I was editor-in-chief of this publication for just over a year. Our small but dedicated staff took pride in a respectable following. I am an outlier, but a high proportion of our staff and editors went on to become Fulbright and Rhodes scholars, work at NPR, BBC, and the New York Times, and garner various other accolades and top-notch positions. At the time, we were a print quarterly and published long-ish articles and essays regarding progressive social and political issues.
This past summer, some months prior to stepping away from the publication, I attended a journalism summit hosted by our sponsors Campus Progress. Diskord’s old style was outmoded in a Twitterific age. CP made a big push to move all publications on-line and have them produce short, timely, local pieces on a much more frequent print cycle.
The majority of Diskord’s editors and our most frequent contributors, who had been with the paper for years, had just graduated. Nonetheless, the community of remaining dedicated Diskordees began the migration of all of its back issues on-line — a long, manual process which, despite countless hours, is still largely incomplete. More challengingly, the technical and managerial responsibilities of an online weekly publication and PR cycle (and before the winter we were also publishing a weekly print) was about all that the publication’s leadership could handle, leaving us short-staffed for content writers.
Moving Diskord online and re-building the publication’s base over the past academic year whilst not attending school and having to officially step away from the publication to focus on my start-up was one of the most difficult and at times the most frustrating of my recent challenges. Attracting eyes to an article is an uphill battle. While the on-line readership appears to be greater than the print publication’s readership in previous years (this being the internet and all) and enough to keep our core of writers motivated, it was not until the success of recent Diskord events that we were able to significantly expand our staff, who start next quarter.
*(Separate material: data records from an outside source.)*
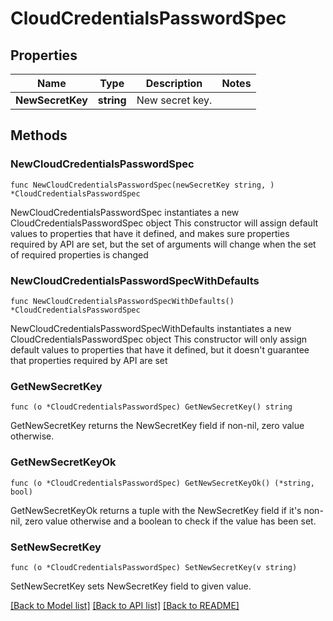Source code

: # CloudCredentialsPasswordSpec

## Properties

Name | Type | Description | Notes
------------ | ------------- | ------------- | -------------
**NewSecretKey** | **string** | New secret key. | 

## Methods

### NewCloudCredentialsPasswordSpec

`func NewCloudCredentialsPasswordSpec(newSecretKey string, ) *CloudCredentialsPasswordSpec`

NewCloudCredentialsPasswordSpec instantiates a new CloudCredentialsPasswordSpec object
This constructor will assign default values to properties that have it defined,
and makes sure properties required by API are set, but the set of arguments
will change when the set of required properties is changed

### NewCloudCredentialsPasswordSpecWithDefaults

`func NewCloudCredentialsPasswordSpecWithDefaults() *CloudCredentialsPasswordSpec`

NewCloudCredentialsPasswordSpecWithDefaults instantiates a new CloudCredentialsPasswordSpec object
This constructor will only assign default values to properties that have it defined,
but it doesn't guarantee that properties required by API are set

### GetNewSecretKey

`func (o *CloudCredentialsPasswordSpec) GetNewSecretKey() string`

GetNewSecretKey returns the NewSecretKey field if non-nil, zero value otherwise.

### GetNewSecretKeyOk

`func (o *CloudCredentialsPasswordSpec) GetNewSecretKeyOk() (*string, bool)`

GetNewSecretKeyOk returns a tuple with the NewSecretKey field if it's non-nil, zero value otherwise
and a boolean to check if the value has been set.

### SetNewSecretKey

`func (o *CloudCredentialsPasswordSpec) SetNewSecretKey(v string)`

SetNewSecretKey sets NewSecretKey field to given value.



[[Back to Model list]](../README.md#documentation-for-models) [[Back to API list]](../README.md#documentation-for-api-endpoints) [[Back to README]](../README.md)


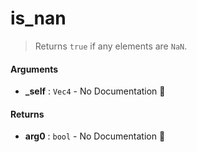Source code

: # is\_nan

>  Returns `true` if any elements are `NaN`.

#### Arguments

- **\_self** : `Vec4` \- No Documentation 🚧

#### Returns

- **arg0** : `bool` \- No Documentation 🚧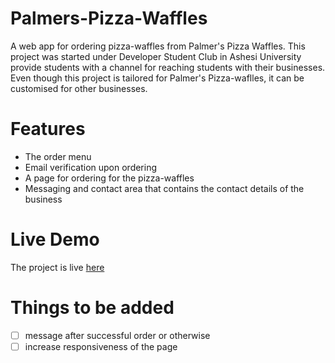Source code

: # Palmers-Pizza-Waffles
A web app for ordering pizza-waffles from Palmer's Pizza Waffles. This project was started under Developer Student Club in Ashesi University
provide students with a channel for reaching students with their businesses.
Even though this project is tailored for Palmer's Pizza-waflles, it can be customised for other businesses.

# Features
- The order menu 
- Email verification upon ordering
- A page for ordering for the pizza-waffles
- Messaging and contact area that contains the contact details of the business

# Live Demo
The project is live [here](https://palmers-pizza.herokuapp.com)

# Things to be added
* [ ] message after successful order or otherwise
* [ ] increase responsiveness of the page
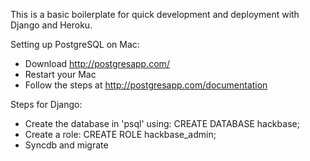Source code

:This is a basic boilerplate for quick development and deployment with Django and Heroku.

Setting up PostgreSQL on Mac:

* Download http://postgresapp.com/
* Restart your Mac
* Follow the steps at http://postgresapp.com/documentation

Steps for Django:

* Create the database in 'psql' using: CREATE DATABASE hackbase;
* Create a role: CREATE ROLE hackbase_admin;
* Syncdb and migrate
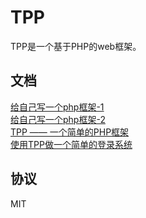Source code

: # TPP
TPP是一个基于PHP的web框架。

## 文档
[给自己写一个php框架-1](http://www.letiantian.me/2013-09-15-write-php-framework-1/)  
[给自己写一个php框架-2](http://www.letiantian.me/2013-09-15-write-php-framework-2/)  
[TPP —— 一个简单的PHP框架](http://www.letiantian.me/2013-12-04-tpp-framework/)  
[使用TPP做一个简单的登录系统](http://www.letiantian.me/2013-12-13-tpp-login-system/)  


## 协议
MIT
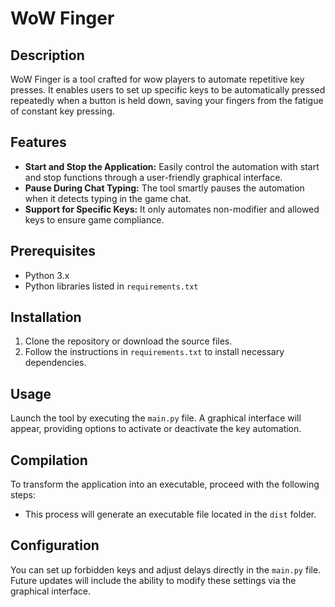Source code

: # WoW Finger

## Description

WoW Finger is a tool crafted for wow players to automate repetitive key presses. It enables users to set up specific keys to be automatically pressed repeatedly when a button is held down, saving your fingers from the fatigue of constant key pressing.

## Features

- **Start and Stop the Application:** Easily control the automation with start and stop functions through a user-friendly graphical interface.
- **Pause During Chat Typing:** The tool smartly pauses the automation when it detects typing in the game chat.
- **Support for Specific Keys:** It only automates non-modifier and allowed keys to ensure game compliance.

## Prerequisites

- Python 3.x
- Python libraries listed in `requirements.txt`

## Installation

1. Clone the repository or download the source files.
2. Follow the instructions in `requirements.txt` to install necessary dependencies.

## Usage

Launch the tool by executing the `main.py` file. A graphical interface will appear, providing options to activate or deactivate the key automation.

## Compilation

To transform the application into an executable, proceed with the following steps:

- This process will generate an executable file located in the `dist` folder.

## Configuration

You can set up forbidden keys and adjust delays directly in the `main.py` file. Future updates will include the ability to modify these settings via the graphical interface.
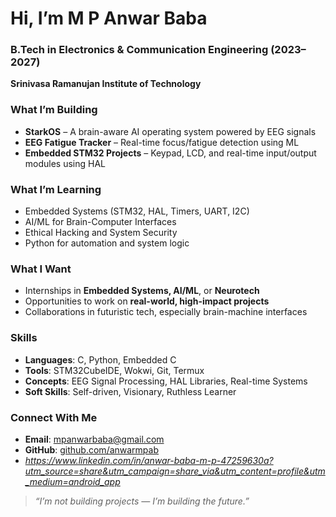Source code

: # Hi, I’m M P Anwar Baba

### B.Tech in Electronics & Communication Engineering (2023–2027)  
**Srinivasa Ramanujan Institute of Technology**

### What I’m Building
- **StarkOS** – A brain-aware AI operating system powered by EEG signals  
- **EEG Fatigue Tracker** – Real-time focus/fatigue detection using ML  
- **Embedded STM32 Projects** – Keypad, LCD, and real-time input/output modules using HAL

### What I’m Learning
- Embedded Systems (STM32, HAL, Timers, UART, I2C)
- AI/ML for Brain-Computer Interfaces
- Ethical Hacking and System Security
- Python for automation and system logic

### What I Want
- Internships in **Embedded Systems, AI/ML**, or **Neurotech**
- Opportunities to work on **real-world, high-impact projects**
- Collaborations in futuristic tech, especially brain-machine interfaces

### Skills
- **Languages**: C, Python, Embedded C  
- **Tools**: STM32CubeIDE, Wokwi, Git, Termux  
- **Concepts**: EEG Signal Processing, HAL Libraries, Real-time Systems  
- **Soft Skills**: Self-driven, Visionary, Ruthless Learner

### Connect With Me
- **Email**: mpanwarbaba@gmail.com  
- **GitHub**: [github.com/anwarmpab](https://github.com/anwarmpab)  
- *https://www.linkedin.com/in/anwar-baba-m-p-47259630a?utm_source=share&utm_campaign=share_via&utm_content=profile&utm_medium=android_app*

> *“I’m not building projects — I’m building the future.”*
In the meanwhile, I am too overcommitted to schedule and conduct interviews and write quality new pieces, but feel moved to continue contributing in some way. In case you were wondering, such is the reason I have been uploading articles on cultural events I attended, with snapshots from my cheap camera attendant, despite this not really being my M.O. and considering myself ill-credentialled to write compelling and well-informed commentary on art and music. The new arts and culture writer seems motivated and in-tune with things musical, which is promising.
I encourage all to browse through the publication! Long larval struggle and all, we are metamorphosizing, and we’ll be around and growing and being the Diskord our readers love for a long time yet.